Are Scrum Masters The New Project Managers?

Introduction

I recently spent some time auditing collateral from a major consultancy on the role of Scrum Master. This included multiple levels of job descriptions and competencies. Before I even read a word, my initial reaction was, “why do we need this? The role is already defined in the Scrum Guide, and that’s been around for a good long while.” But then I started reading the job descriptions and competencies. The word “project” was everywhere. That was the first red flag. As I continued reading, I was struck by just how diametrically opposed some of it was with the Scrum Guide. As I thought through some of the competencies that were described, I could do some mental gymnastics to make the case that they were indeed applicable to a Scrum Master. But it took some work. And a lot of explanation. The whole experience got me thinking whether Scrum Masters are slowly being turned into the new project managers. Let’s explore this topic in the following sections.

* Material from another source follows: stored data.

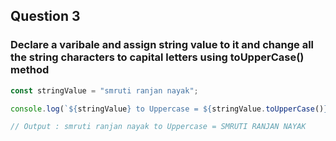 ## Question 3 

### Declare a varibale and assign string value to it and change all the string characters to capital letters using toUpperCase() method

```javascript
const stringValue = "smruti ranjan nayak";

console.log(`${stringValue} to Uppercase = ${stringValue.toUpperCase()}`);

// Output : smruti ranjan nayak to Uppercase = SMRUTI RANJAN NAYAK

```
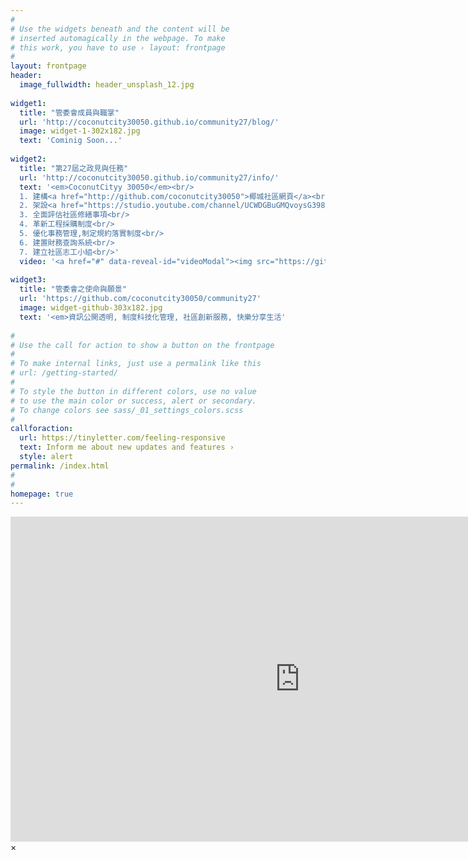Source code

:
 ```yaml
---
#
# Use the widgets beneath and the content will be
# inserted automagically in the webpage. To make
# this work, you have to use › layout: frontpage
#
layout: frontpage
header:
  image_fullwidth: header_unsplash_12.jpg
  
widget1:
  title: "管委會成員與職掌"
  url: 'http://coconutcity30050.github.io/community27/blog/'
  image: widget-1-302x182.jpg
  text: 'Cominig Soon...'
  
widget2:
  title: "第27屆之政見與任務"
  url: 'http://coconutcity30050.github.io/community27/info/'
  text: '<em>CoconutCityy 30050</em><br/>
  1. 建構<a href="http://github.com/coconutcity30050">椰城社區網頁</a><br/>
  2. 架設<a href="https://studio.youtube.com/channel/UCWDGBuGMQvoysG398_kcrhw/content/posts">社區雲端論壇</a><br/>
  3. 全面評估社區修繕事項<br/>
  4. 革新工程採購制度<br/> 
  5. 優化事務管理,制定規約落實制度<br/>
  6. 建置財務查詢系統<br/>
  7. 建立社區志工小組<br/>'
  video: '<a href="#" data-reveal-id="videoModal"><img src="https://github.com/coconutcity30050/community27/blob/gh-pages/images/coconutcity30050-nightview-video-459x258.png?raw=true" width="302" height="182" alt=""/></a>'
  
widget3:
  title: "管委會之使命與願景"
  url: 'https://github.com/coconutcity30050/community27'
  image: widget-github-303x182.jpg
  text: '<em>資訊公開透明, 制度科技化管理, 社區創新服務, 快樂分享生活'
  
#
# Use the call for action to show a button on the frontpage
#
# To make internal links, just use a permalink like this
# url: /getting-started/
#
# To style the button in different colors, use no value
# to use the main color or success, alert or secondary.
# To change colors see sass/_01_settings_colors.scss
#
callforaction:
  url: https://tinyletter.com/feeling-responsive
  text: Inform me about new updates and features ›
  style: alert
permalink: /index.html
#
#
homepage: true
---
```


<div id="videoModal" class="reveal-modal large" data-reveal="">
  <div class="flex-video widescreen vimeo" style="display: block;">
    <iframe width="925" height="520" src="https://www.youtube.com/embed/Z7l5DZwq85g" title="椰城之夜 (feat. 新竹椰城社區~E棟頂樓)" frameborder="0" allow="accelerometer; autoplay; clipboard-write; encrypted-media; gyroscope; picture-in-picture; web-share" referrerpolicy="strict-origin-when-cross-origin" allowfullscreen></iframe>
  </div>
  <a class="close-reveal-modal">&#215;</a>
</div>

The Role of Project Managers

Let’s get something straight right out of the gate — I have nothing against project managers. I know a few project managers. I even had that job title at one point in my career (albeit, I spent all of my time playing the role of Scrum Master). For me, the job title brings to mind some very specific words — words like waterfall, scope, schedule, staffing, resources, etc. You get the idea. A lot of these words aren’t words that people think of when they think of Agile. And that’s where I am with the role of project manager — I don’t think of project managers and Agile in the same breath. I don’t necessarily think of them as opposing forces; I just think of them as serving different functions. So now that you understand my perspective on the role of project managers, let’s dig a little deeper.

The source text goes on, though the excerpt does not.